- [WORK INSTRUCTION]:
Set down the records that follow exactly and completely.

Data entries
----------------------------------------
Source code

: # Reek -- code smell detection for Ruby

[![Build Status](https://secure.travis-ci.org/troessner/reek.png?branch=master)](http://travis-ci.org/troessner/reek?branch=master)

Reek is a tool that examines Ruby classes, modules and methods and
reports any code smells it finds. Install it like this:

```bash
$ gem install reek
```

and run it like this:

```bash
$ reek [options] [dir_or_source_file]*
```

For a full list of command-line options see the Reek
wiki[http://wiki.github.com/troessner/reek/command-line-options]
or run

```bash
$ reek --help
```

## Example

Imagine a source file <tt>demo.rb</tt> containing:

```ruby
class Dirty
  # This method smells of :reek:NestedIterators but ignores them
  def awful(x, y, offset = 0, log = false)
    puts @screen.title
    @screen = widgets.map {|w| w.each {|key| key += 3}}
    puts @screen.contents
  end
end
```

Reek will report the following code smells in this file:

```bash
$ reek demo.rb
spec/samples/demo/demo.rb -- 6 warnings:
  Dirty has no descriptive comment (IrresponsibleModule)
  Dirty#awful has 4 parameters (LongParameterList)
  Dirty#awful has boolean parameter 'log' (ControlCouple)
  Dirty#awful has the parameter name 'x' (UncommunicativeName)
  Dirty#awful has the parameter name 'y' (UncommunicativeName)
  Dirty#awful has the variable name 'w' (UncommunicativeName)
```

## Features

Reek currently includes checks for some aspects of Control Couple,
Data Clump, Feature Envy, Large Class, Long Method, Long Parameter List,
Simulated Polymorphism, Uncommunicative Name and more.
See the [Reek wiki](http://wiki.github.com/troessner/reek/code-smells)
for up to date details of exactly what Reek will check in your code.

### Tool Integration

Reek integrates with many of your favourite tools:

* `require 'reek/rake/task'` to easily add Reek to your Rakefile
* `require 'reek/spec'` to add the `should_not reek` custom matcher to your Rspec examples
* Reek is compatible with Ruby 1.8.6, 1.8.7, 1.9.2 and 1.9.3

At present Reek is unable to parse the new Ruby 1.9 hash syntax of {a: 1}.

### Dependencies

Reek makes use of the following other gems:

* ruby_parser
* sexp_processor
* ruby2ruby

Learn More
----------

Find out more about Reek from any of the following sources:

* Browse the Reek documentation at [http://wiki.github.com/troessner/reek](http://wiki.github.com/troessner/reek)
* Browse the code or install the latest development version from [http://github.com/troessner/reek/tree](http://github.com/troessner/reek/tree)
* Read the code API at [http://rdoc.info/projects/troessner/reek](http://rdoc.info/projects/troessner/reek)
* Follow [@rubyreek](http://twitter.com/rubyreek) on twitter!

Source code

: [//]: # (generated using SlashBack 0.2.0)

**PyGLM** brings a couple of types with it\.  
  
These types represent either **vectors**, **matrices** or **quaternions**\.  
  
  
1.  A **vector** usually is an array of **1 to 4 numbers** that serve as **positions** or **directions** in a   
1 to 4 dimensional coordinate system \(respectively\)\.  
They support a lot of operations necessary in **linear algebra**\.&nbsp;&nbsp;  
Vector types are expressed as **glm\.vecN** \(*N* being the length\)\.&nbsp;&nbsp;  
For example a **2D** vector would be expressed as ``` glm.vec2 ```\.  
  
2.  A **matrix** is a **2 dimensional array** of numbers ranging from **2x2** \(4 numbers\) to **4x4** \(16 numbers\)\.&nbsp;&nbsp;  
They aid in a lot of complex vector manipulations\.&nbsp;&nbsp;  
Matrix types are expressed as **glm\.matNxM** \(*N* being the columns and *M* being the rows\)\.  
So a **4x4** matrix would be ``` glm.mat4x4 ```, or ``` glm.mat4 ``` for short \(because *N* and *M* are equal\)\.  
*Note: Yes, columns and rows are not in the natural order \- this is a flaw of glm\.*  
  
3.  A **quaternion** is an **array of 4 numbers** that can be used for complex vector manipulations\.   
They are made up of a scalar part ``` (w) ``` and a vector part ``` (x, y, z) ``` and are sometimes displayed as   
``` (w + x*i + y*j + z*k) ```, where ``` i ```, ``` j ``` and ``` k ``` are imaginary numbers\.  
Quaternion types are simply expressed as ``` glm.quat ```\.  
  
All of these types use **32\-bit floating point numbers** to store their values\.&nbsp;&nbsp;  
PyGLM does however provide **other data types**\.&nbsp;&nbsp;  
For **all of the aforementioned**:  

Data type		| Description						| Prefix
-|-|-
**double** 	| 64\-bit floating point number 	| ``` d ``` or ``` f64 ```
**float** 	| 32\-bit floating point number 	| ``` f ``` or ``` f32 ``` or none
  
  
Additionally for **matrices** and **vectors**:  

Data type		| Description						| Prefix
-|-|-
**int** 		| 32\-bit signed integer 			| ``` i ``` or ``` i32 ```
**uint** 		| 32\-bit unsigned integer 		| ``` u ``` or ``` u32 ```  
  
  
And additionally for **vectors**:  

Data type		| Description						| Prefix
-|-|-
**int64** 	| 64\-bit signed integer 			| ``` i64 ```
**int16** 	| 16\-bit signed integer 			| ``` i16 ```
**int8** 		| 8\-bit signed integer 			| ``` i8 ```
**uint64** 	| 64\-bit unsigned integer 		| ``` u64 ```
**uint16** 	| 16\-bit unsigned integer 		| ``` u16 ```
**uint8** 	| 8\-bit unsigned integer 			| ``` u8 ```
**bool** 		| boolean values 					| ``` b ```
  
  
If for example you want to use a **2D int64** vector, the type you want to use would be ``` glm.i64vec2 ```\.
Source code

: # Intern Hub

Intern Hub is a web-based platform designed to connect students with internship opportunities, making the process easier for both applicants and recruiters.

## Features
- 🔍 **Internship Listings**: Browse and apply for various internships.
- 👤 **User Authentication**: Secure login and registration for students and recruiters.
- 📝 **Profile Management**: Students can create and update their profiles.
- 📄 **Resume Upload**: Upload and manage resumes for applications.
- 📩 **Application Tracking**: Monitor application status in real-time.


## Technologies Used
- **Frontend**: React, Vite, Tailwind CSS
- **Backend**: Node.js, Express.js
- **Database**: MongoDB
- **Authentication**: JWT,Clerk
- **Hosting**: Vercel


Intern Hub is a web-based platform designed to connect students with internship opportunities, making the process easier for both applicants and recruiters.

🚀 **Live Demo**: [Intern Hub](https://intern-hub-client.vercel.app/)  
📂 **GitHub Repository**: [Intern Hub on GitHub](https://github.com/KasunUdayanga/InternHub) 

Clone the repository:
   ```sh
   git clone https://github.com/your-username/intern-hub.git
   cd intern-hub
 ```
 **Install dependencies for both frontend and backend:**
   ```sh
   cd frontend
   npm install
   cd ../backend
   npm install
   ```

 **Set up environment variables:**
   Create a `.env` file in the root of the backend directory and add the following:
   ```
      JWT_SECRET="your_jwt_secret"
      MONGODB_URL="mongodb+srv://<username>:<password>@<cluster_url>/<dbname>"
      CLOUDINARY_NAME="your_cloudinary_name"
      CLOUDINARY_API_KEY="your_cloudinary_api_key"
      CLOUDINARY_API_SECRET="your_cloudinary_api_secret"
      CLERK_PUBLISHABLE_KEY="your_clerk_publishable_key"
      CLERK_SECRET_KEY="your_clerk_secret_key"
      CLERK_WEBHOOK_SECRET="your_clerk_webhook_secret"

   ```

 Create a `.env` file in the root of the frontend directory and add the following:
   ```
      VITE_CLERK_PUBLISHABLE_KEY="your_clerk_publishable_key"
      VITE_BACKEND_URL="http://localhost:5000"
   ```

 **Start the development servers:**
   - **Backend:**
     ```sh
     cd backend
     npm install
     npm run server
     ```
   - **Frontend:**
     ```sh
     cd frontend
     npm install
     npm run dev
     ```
----------------------------------------
- [EXERCISE RESULT]:
Source code

: # Reek -- code smell detection for Ruby

[![Build Status](https://secure.travis-ci.org/troessner/reek.png?branch=master)](http://travis-ci.org/troessner/reek?branch=master)

Reek is a tool that examines Ruby classes, modules and methods and
reports any code smells it finds. Install it like this:

```bash
$ gem install reek
```

and run it like this:

```bash
$ reek [options] [dir_or_source_file]*
```

For a full list of command-line options see the Reek
wiki[http://wiki.github.com/troessner/reek/command-line-options]
or run

```bash
$ reek --help
```

## Example

Imagine a source file <tt>demo.rb</tt> containing:

```ruby
class Dirty
  # This method smells of :reek:NestedIterators but ignores them
  def awful(x, y, offset = 0, log = false)
    puts @screen.title
    @screen = widgets.map {|w| w.each {|key| key += 3}}
    puts @screen.contents
  end
end
```

Reek will report the following code smells in this file:

```bash
$ reek demo.rb
spec/samples/demo/demo.rb -- 6 warnings:
  Dirty has no descriptive comment (IrresponsibleModule)
  Dirty#awful has 4 parameters (LongParameterList)
  Dirty#awful has boolean parameter 'log' (ControlCouple)
  Dirty#awful has the parameter name 'x' (UncommunicativeName)
  Dirty#awful has the parameter name 'y' (UncommunicativeName)
  Dirty#awful has the variable name 'w' (UncommunicativeName)
```

## Features

Reek currently includes checks for some aspects of Control Couple,
Data Clump, Feature Envy, Large Class, Long Method, Long Parameter List,
Simulated Polymorphism, Uncommunicative Name and more.
See the [Reek wiki](http://wiki.github.com/troessner/reek/code-smells)
for up to date details of exactly what Reek will check in your code.

### Tool Integration

Reek integrates with many of your favourite tools:

* `require 'reek/rake/task'` to easily add Reek to your Rakefile
* `require 'reek/spec'` to add the `should_not reek` custom matcher to your Rspec examples
* Reek is compatible with Ruby 1.8.6, 1.8.7, 1.9.2 and 1.9.3

At present Reek is unable to parse the new Ruby 1.9 hash syntax of {a: 1}.

### Dependencies

Reek makes use of the following other gems:

* ruby_parser
* sexp_processor
* ruby2ruby

Learn More
----------

Find out more about Reek from any of the following sources:

* Browse the Reek documentation at [http://wiki.github.com/troessner/reek](http://wiki.github.com/troessner/reek)
* Browse the code or install the latest development version from [http://github.com/troessner/reek/tree](http://github.com/troessner/reek/tree)
* Read the code API at [http://rdoc.info/projects/troessner/reek](http://rdoc.info/projects/troessner/reek)
* Follow [@rubyreek](http://twitter.com/rubyreek) on twitter!

Source code

: [//]: # (generated using SlashBack 0.2.0)

**PyGLM** brings a couple of types with it\.  
  
These types represent either **vectors**, **matrices** or **quaternions**\.  
  
  
1.  A **vector** usually is an array of **1 to 4 numbers** that serve as **positions** or **directions** in a   
1 to 4 dimensional coordinate system \(respectively\)\.  
They support a lot of operations necessary in **linear algebra**\.&nbsp;&nbsp;  
Vector types are expressed as **glm\.vecN** \(*N* being the length\)\.&nbsp;&nbsp;  
For example a **2D** vector would be expressed as ``` glm.vec2 ```\.  
  
2.  A **matrix** is a **2 dimensional array** of numbers ranging from **2x2** \(4 numbers\) to **4x4** \(16 numbers\)\.&nbsp;&nbsp;  
They aid in a lot of complex vector manipulations\.&nbsp;&nbsp;  
Matrix types are expressed as **glm\.matNxM** \(*N* being the columns and *M* being the rows\)\.  
So a **4x4** matrix would be ``` glm.mat4x4 ```, or ``` glm.mat4 ``` for short \(because *N* and *M* are equal\)\.  
*Note: Yes, columns and rows are not in the natural order \- this is a flaw of glm\.*  
  
3.  A **quaternion** is an **array of 4 numbers** that can be used for complex vector manipulations\.   
They are made up of a scalar part ``` (w) ``` and a vector part ``` (x, y, z) ``` and are sometimes displayed as   
``` (w + x*i + y*j + z*k) ```, where ``` i ```, ``` j ``` and ``` k ``` are imaginary numbers\.  
Quaternion types are simply expressed as ``` glm.quat ```\.  
  
All of these types use **32\-bit floating point numbers** to store their values\.&nbsp;&nbsp;  
PyGLM does however provide **other data types**\.&nbsp;&nbsp;  
For **all of the aforementioned**:  

Data type		| Description						| Prefix
-|-|-
**double** 	| 64\-bit floating point number 	| ``` d ``` or ``` f64 ```
**float** 	| 32\-bit floating point number 	| ``` f ``` or ``` f32 ``` or none
  
  
Additionally for **matrices** and **vectors**:  

Data type		| Description						| Prefix
-|-|-
**int** 		| 32\-bit signed integer 			| ``` i ``` or ``` i32 ```
**uint** 		| 32\-bit unsigned integer 		| ``` u ``` or ``` u32 ```  
  
  
And additionally for **vectors**:  

Data type		| Description						| Prefix
-|-|-
**int64** 	| 64\-bit signed integer 			| ``` i64 ```
**int16** 	| 16\-bit signed integer 			| ``` i16 ```
**int8** 		| 8\-bit signed integer 			| ``` i8 ```
**uint64** 	| 64\-bit unsigned integer 		| ``` u64 ```
**uint16** 	| 16\-bit unsigned integer 		| ``` u16 ```
**uint8** 	| 8\-bit unsigned integer 			| ``` u8 ```
**bool** 		| boolean values 					| ``` b ```
  
  
If for example you want to use a **2D int64** vector, the type you want to use would be ``` glm.i64vec2 ```\.
Source code

: # Intern Hub

Intern Hub is a web-based platform designed to connect students with internship opportunities, making the process easier for both applicants and recruiters.

## Features
- 🔍 **Internship Listings**: Browse and apply for various internships.
- 👤 **User Authentication**: Secure login and registration for students and recruiters.
- 📝 **Profile Management**: Students can create and update their profiles.
- 📄 **Resume Upload**: Upload and manage resumes for applications.
- 📩 **Application Tracking**: Monitor application status in real-time.


## Technologies Used
- **Frontend**: React, Vite, Tailwind CSS
- **Backend**: Node.js, Express.js
- **Database**: MongoDB
- **Authentication**: JWT,Clerk
- **Hosting**: Vercel


Intern Hub is a web-based platform designed to connect students with internship opportunities, making the process easier for both applicants and recruiters.

🚀 **Live Demo**: [Intern Hub](https://intern-hub-client.vercel.app/)  
📂 **GitHub Repository**: [Intern Hub on GitHub](https://github.com/KasunUdayanga/InternHub) 

Clone the repository:
   ```sh
   git clone https://github.com/your-username/intern-hub.git
   cd intern-hub
 ```
 **Install dependencies for both frontend and backend:**
   ```sh
   cd frontend
   npm install
   cd ../backend
   npm install
   ```

 **Set up environment variables:**
   Create a `.env` file in the root of the backend directory and add the following:
   ```
      JWT_SECRET="your_jwt_secret"
      MONGODB_URL="mongodb+srv://<username>:<password>@<cluster_url>/<dbname>"
      CLOUDINARY_NAME="your_cloudinary_name"
      CLOUDINARY_API_KEY="your_cloudinary_api_key"
      CLOUDINARY_API_SECRET="your_cloudinary_api_secret"
      CLERK_PUBLISHABLE_KEY="your_clerk_publishable_key"
      CLERK_SECRET_KEY="your_clerk_secret_key"
      CLERK_WEBHOOK_SECRET="your_clerk_webhook_secret"

   ```

 Create a `.env` file in the root of the frontend directory and add the following:
   ```
      VITE_CLERK_PUBLISHABLE_KEY="your_clerk_publishable_key"
      VITE_BACKEND_URL="http://localhost:5000"
   ```

 **Start the development servers:**
   - **Backend:**
     ```sh
     cd backend
     npm install
     npm run server
     ```
   - **Frontend:**
     ```sh
     cd frontend
     npm install
     npm run dev
     ```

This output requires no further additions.